== WHAT TO WORK ON ==
Only these lines should appear, exactly: the one containing "使用 CSS display:none" and every line after it through the end of the material below.

== DATA SECTION ==

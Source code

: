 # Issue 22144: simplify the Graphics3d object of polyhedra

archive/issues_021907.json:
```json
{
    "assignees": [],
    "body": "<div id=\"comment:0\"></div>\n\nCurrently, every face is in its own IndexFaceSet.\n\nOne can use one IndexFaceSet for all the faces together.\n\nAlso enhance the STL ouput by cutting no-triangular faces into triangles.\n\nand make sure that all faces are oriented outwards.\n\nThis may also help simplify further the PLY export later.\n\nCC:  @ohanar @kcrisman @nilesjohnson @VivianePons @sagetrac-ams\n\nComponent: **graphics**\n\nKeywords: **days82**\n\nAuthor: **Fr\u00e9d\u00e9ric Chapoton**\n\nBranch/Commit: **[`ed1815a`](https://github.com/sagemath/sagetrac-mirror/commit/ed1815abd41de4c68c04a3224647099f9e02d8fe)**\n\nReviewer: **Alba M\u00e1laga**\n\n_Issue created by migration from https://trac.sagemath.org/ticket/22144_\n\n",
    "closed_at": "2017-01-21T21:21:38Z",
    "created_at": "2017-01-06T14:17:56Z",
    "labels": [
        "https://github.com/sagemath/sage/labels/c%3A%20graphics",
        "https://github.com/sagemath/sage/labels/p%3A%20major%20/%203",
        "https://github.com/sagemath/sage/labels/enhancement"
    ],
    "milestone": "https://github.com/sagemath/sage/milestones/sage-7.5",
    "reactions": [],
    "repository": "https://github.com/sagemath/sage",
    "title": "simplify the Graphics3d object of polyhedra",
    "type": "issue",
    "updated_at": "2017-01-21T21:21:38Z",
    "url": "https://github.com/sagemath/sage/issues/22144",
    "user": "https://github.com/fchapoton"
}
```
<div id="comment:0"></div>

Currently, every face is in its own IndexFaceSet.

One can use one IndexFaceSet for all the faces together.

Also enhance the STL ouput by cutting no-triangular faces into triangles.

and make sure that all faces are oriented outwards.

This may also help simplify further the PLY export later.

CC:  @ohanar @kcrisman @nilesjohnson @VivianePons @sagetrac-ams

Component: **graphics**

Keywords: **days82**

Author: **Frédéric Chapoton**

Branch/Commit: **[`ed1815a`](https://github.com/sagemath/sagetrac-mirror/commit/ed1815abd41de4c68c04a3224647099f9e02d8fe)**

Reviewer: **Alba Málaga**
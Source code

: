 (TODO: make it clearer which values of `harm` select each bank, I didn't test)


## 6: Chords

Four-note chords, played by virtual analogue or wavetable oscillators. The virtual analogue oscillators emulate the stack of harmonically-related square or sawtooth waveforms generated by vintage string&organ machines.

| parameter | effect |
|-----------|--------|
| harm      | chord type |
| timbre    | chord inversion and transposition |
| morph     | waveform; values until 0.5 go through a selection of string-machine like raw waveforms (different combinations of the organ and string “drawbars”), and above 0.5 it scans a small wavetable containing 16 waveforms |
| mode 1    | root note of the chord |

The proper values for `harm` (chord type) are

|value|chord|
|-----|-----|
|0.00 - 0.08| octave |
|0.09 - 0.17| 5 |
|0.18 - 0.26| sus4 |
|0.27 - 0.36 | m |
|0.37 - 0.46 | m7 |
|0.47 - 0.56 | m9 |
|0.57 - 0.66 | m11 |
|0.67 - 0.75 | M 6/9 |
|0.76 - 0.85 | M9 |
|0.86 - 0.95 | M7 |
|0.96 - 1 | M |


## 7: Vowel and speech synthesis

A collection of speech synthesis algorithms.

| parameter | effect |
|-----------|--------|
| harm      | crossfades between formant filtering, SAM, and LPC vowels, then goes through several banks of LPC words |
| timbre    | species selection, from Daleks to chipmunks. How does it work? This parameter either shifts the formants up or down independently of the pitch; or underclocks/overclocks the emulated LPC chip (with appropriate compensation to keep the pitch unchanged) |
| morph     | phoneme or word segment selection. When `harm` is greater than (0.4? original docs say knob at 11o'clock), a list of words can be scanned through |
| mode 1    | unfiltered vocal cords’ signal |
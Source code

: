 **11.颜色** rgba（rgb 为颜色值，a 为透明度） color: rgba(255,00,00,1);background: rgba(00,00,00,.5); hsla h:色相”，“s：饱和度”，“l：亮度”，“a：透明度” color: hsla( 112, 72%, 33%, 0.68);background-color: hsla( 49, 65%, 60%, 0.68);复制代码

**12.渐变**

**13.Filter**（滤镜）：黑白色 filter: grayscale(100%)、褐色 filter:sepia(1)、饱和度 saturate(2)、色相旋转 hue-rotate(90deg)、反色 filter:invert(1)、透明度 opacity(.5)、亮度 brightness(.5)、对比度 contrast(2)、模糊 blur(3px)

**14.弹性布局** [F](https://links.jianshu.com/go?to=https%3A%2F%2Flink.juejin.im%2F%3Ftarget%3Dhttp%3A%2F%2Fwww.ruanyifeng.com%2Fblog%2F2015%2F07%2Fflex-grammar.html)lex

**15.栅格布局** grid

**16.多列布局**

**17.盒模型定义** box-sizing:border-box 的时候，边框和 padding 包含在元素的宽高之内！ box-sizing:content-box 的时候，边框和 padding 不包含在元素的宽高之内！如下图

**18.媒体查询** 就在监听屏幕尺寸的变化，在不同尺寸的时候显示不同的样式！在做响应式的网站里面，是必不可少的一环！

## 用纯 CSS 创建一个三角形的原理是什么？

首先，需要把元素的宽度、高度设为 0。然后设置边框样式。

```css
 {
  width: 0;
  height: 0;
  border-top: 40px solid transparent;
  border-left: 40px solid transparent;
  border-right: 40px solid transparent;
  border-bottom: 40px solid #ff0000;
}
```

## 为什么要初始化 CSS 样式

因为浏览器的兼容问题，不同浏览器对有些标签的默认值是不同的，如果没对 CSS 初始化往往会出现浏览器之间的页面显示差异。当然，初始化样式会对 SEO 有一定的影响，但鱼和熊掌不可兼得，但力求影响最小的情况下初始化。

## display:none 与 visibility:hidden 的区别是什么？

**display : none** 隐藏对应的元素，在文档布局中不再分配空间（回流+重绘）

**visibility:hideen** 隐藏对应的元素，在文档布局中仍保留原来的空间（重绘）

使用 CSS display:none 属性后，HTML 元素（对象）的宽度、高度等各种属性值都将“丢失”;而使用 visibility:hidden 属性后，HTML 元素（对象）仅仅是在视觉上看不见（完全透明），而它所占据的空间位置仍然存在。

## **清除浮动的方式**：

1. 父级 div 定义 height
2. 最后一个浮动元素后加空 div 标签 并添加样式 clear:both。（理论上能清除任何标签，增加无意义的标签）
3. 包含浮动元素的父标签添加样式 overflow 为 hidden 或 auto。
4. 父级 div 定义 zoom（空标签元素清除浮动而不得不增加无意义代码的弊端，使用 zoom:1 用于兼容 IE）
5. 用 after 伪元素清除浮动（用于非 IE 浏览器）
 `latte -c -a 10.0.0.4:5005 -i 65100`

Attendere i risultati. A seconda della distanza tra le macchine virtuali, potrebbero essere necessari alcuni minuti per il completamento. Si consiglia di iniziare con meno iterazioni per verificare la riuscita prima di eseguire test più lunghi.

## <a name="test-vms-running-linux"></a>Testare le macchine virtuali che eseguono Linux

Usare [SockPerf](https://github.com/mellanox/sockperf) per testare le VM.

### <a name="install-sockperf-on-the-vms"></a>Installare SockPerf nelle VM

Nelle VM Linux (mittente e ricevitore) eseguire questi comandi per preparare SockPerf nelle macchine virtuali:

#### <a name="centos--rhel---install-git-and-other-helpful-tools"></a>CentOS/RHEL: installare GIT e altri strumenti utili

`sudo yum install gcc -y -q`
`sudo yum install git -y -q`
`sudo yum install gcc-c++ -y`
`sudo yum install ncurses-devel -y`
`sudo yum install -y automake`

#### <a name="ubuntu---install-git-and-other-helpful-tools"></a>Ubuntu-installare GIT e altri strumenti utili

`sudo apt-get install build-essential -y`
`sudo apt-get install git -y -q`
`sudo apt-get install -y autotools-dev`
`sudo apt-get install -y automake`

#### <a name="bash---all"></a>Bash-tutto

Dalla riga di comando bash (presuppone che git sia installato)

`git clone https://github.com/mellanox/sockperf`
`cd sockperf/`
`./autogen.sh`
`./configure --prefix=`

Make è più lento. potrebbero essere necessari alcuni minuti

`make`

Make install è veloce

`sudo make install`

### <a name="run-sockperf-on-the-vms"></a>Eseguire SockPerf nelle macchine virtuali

== ANSWER FOR THE TASK ==
使用 CSS display:none 属性后，HTML 元素（对象）的宽度、高度等各种属性值都将“丢失”;而使用 visibility:hidden 属性后，HTML 元素（对象）仅仅是在视觉上看不见（完全透明），而它所占据的空间位置仍然存在。

## **清除浮动的方式**：

1. 父级 div 定义 height
2. 最后一个浮动元素后加空 div 标签 并添加样式 clear:both。（理论上能清除任何标签，增加无意义的标签）
3. 包含浮动元素的父标签添加样式 overflow 为 hidden 或 auto。
4. 父级 div 定义 zoom（空标签元素清除浮动而不得不增加无意义代码的弊端，使用 zoom:1 用于兼容 IE）
5. 用 after 伪元素清除浮动（用于非 IE 浏览器）
 `latte -c -a 10.0.0.4:5005 -i 65100`

Attendere i risultati. A seconda della distanza tra le macchine virtuali, potrebbero essere necessari alcuni minuti per il completamento. Si consiglia di iniziare con meno iterazioni per verificare la riuscita prima di eseguire test più lunghi.

## <a name="test-vms-running-linux"></a>Testare le macchine virtuali che eseguono Linux

Usare [SockPerf](https://github.com/mellanox/sockperf) per testare le VM.

### <a name="install-sockperf-on-the-vms"></a>Installare SockPerf nelle VM

Nelle VM Linux (mittente e ricevitore) eseguire questi comandi per preparare SockPerf nelle macchine virtuali:

#### <a name="centos--rhel---install-git-and-other-helpful-tools"></a>CentOS/RHEL: installare GIT e altri strumenti utili

`sudo yum install gcc -y -q`
`sudo yum install git -y -q`
`sudo yum install gcc-c++ -y`
`sudo yum install ncurses-devel -y`
`sudo yum install -y automake`

#### <a name="ubuntu---install-git-and-other-helpful-tools"></a>Ubuntu-installare GIT e altri strumenti utili

`sudo apt-get install build-essential -y`
`sudo apt-get install git -y -q`
`sudo apt-get install -y autotools-dev`
`sudo apt-get install -y automake`

#### <a name="bash---all"></a>Bash-tutto

Dalla riga di comando bash (presuppone che git sia installato)

`git clone https://github.com/mellanox/sockperf`
`cd sockperf/`
`./autogen.sh`
`./configure --prefix=`

Make è più lento. potrebbero essere necessari alcuni minuti

`make`

Make install è veloce

`sudo make install`

### <a name="run-sockperf-on-the-vms"></a>Eseguire SockPerf nelle macchine virtuali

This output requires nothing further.